§ **Task instructions**:
In the data below, find the line that contains "Validate the schema syntax and consistency." and the line that contains "#### migrate_create". Copy both, plus every line between them, exactly.

---------- Available data

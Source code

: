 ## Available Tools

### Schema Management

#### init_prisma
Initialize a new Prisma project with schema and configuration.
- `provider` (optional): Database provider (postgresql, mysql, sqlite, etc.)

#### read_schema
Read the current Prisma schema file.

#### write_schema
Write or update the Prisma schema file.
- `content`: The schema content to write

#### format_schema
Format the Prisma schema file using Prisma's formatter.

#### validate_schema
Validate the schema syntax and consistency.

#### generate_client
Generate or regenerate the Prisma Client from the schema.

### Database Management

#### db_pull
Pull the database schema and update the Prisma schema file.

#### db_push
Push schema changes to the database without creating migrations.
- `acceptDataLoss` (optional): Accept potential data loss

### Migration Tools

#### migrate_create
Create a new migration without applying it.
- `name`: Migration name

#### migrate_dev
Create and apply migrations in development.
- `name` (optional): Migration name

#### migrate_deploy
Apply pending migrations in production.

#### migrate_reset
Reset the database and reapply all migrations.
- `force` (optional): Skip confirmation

--------------------
---------- Available data

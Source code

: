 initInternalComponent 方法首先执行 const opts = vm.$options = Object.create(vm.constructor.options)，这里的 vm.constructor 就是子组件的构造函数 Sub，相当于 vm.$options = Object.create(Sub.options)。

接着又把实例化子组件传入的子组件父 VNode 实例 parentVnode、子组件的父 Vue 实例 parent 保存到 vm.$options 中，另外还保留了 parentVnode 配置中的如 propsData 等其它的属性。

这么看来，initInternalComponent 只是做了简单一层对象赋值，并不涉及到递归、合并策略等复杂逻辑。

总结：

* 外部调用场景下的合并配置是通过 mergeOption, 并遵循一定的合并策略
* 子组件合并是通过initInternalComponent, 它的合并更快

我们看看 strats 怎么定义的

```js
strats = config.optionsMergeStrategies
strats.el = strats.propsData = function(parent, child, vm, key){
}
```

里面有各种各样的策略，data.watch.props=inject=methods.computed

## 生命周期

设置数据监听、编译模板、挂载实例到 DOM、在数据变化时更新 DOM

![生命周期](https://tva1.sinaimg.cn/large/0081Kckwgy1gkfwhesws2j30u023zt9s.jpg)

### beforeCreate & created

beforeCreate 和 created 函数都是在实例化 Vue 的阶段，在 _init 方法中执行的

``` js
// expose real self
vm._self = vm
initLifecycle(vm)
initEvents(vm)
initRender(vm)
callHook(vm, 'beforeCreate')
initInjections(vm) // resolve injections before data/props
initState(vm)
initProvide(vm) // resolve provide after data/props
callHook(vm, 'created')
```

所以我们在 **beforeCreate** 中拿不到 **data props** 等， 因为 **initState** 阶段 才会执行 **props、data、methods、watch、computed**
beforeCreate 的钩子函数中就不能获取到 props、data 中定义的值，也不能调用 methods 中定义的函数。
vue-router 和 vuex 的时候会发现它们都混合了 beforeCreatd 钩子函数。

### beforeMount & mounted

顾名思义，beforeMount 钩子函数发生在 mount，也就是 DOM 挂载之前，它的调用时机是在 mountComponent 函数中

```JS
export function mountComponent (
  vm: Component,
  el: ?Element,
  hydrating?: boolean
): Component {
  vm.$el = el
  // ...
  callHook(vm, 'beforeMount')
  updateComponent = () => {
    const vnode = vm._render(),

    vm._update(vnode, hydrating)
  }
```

--------------------

§ **Task response**:
Validate the schema syntax and consistency.

#### generate_client
Generate or regenerate the Prisma Client from the schema.

### Database Management

#### db_pull
Pull the database schema and update the Prisma schema file.

#### db_push
Push schema changes to the database without creating migrations.
- `acceptDataLoss` (optional): Accept potential data loss

### Migration Tools

#### migrate_create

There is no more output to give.